PROVIDED INFORMATION START

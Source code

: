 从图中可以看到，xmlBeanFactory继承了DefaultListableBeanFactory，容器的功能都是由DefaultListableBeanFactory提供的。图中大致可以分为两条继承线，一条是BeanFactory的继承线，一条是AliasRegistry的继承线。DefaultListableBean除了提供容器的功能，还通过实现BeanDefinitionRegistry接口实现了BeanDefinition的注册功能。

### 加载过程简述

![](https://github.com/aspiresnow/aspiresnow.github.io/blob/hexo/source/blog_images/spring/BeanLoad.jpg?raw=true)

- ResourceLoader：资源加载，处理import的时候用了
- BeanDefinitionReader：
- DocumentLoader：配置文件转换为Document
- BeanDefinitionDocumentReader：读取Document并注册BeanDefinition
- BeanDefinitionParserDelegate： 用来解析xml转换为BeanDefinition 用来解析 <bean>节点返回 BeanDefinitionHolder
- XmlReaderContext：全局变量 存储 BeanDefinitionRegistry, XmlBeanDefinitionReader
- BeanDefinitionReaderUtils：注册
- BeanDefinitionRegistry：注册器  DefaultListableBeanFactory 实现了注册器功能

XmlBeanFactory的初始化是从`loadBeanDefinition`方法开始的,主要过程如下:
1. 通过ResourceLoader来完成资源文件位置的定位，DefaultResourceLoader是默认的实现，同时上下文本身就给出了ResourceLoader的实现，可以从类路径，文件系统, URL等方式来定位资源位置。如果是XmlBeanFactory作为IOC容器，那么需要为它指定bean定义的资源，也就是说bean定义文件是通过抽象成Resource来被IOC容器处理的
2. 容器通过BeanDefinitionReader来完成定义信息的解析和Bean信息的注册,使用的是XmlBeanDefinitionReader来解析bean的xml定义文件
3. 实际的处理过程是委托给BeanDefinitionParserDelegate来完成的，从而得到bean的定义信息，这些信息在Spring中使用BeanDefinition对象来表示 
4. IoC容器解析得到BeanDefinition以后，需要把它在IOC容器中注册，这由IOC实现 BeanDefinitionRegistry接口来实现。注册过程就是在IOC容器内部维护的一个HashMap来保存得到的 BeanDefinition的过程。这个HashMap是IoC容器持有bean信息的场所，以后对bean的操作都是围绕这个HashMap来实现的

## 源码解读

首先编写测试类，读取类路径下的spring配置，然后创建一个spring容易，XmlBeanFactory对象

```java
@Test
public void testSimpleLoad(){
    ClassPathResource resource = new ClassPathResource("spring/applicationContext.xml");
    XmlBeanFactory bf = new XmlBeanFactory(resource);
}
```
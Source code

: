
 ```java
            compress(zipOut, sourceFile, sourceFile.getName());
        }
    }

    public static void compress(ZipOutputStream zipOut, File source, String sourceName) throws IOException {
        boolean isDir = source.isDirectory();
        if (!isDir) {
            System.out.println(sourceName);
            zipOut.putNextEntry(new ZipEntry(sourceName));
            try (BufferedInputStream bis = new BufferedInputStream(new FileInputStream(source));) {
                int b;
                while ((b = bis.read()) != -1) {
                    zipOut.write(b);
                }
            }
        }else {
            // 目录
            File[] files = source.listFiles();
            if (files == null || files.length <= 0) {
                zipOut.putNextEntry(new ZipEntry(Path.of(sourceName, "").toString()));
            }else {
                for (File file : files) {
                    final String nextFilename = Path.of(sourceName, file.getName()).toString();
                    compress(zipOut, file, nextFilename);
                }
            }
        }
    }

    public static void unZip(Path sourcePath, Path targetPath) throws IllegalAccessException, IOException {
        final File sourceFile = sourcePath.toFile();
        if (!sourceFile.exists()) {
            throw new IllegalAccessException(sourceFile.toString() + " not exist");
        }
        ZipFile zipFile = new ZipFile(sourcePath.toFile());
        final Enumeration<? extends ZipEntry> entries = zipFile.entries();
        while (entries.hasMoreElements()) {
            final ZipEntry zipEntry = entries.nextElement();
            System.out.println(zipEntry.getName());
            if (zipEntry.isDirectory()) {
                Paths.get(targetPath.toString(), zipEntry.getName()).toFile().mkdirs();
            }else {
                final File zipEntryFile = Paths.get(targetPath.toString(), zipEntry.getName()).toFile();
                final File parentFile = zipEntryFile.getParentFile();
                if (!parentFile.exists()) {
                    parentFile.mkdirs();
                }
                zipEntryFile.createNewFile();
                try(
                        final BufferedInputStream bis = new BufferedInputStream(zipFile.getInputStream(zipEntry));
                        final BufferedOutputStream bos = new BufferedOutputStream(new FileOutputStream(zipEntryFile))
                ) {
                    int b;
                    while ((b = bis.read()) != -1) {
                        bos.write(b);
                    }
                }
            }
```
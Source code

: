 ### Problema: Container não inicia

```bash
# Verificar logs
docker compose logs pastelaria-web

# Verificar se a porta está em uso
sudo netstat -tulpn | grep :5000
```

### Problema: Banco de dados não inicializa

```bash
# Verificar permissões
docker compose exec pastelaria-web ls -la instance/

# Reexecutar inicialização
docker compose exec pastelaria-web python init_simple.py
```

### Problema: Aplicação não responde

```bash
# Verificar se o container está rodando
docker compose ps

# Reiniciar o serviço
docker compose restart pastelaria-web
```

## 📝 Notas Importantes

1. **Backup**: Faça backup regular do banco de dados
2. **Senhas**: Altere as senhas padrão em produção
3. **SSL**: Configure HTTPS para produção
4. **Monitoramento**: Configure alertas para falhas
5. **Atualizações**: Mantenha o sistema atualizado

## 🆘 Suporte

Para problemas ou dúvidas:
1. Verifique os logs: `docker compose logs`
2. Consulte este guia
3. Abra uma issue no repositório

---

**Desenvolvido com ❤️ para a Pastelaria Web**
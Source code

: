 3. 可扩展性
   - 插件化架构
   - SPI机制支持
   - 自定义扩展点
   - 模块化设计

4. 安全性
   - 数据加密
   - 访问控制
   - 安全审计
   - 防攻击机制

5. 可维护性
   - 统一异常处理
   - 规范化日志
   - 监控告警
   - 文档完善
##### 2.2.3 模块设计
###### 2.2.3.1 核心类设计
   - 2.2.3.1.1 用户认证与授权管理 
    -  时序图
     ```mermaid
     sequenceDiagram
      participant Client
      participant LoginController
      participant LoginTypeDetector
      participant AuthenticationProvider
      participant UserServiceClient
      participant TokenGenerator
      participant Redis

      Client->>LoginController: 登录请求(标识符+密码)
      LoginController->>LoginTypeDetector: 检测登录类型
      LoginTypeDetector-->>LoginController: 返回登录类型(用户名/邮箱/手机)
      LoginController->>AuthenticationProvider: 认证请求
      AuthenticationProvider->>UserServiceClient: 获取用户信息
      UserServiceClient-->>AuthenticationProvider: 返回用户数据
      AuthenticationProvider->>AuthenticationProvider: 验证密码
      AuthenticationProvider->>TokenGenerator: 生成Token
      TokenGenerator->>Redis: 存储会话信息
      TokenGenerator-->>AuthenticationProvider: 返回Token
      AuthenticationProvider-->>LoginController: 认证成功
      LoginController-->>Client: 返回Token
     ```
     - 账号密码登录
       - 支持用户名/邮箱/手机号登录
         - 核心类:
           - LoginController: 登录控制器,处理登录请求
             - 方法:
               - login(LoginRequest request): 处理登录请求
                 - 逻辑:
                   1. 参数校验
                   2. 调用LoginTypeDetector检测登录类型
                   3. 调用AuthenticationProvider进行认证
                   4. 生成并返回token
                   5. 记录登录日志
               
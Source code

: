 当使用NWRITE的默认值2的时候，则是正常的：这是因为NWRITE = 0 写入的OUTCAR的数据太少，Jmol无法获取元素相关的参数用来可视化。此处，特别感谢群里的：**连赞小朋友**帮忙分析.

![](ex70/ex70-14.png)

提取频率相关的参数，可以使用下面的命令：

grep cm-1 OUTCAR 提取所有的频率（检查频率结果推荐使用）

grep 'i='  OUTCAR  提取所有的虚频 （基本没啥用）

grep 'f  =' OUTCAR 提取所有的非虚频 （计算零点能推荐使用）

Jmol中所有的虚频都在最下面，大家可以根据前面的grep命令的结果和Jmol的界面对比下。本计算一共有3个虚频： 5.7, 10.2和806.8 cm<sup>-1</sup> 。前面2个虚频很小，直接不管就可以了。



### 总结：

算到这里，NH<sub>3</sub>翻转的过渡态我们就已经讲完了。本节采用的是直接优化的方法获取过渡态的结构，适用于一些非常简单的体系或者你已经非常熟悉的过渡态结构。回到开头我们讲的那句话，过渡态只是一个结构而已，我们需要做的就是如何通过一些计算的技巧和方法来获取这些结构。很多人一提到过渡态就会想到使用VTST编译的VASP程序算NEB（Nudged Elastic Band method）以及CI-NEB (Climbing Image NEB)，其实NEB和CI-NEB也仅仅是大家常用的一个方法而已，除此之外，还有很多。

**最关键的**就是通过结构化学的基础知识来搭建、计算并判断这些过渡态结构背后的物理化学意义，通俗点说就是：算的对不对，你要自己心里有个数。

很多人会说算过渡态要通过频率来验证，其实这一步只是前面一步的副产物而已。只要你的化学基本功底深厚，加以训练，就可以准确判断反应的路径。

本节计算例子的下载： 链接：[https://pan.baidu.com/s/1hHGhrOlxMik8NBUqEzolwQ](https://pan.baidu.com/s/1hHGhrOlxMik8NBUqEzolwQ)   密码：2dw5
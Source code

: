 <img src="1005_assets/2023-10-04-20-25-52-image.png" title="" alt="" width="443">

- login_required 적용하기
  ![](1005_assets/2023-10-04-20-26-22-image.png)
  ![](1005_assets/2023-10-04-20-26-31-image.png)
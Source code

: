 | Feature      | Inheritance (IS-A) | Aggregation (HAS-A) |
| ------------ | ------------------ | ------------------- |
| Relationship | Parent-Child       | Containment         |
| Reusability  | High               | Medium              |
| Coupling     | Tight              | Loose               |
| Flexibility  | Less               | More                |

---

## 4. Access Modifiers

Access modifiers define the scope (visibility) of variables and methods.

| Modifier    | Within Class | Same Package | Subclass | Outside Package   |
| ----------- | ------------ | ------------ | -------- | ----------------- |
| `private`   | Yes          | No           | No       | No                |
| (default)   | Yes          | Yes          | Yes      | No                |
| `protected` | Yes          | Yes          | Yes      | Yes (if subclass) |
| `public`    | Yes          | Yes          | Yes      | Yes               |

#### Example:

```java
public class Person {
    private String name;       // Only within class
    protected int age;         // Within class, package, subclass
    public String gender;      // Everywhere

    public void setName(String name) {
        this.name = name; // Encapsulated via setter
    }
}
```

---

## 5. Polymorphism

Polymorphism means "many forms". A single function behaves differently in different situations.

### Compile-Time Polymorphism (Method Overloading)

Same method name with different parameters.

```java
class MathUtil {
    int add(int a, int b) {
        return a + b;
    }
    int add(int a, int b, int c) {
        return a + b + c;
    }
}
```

PROVIDED INFORMATION END

EXERCISE INSTRUCTIONS:
Copy all lines of the preceding data that hold the word "exists".

RESPONSE BELOW:
        if (!sourceFile.exists()) {
                if (!parentFile.exists()) {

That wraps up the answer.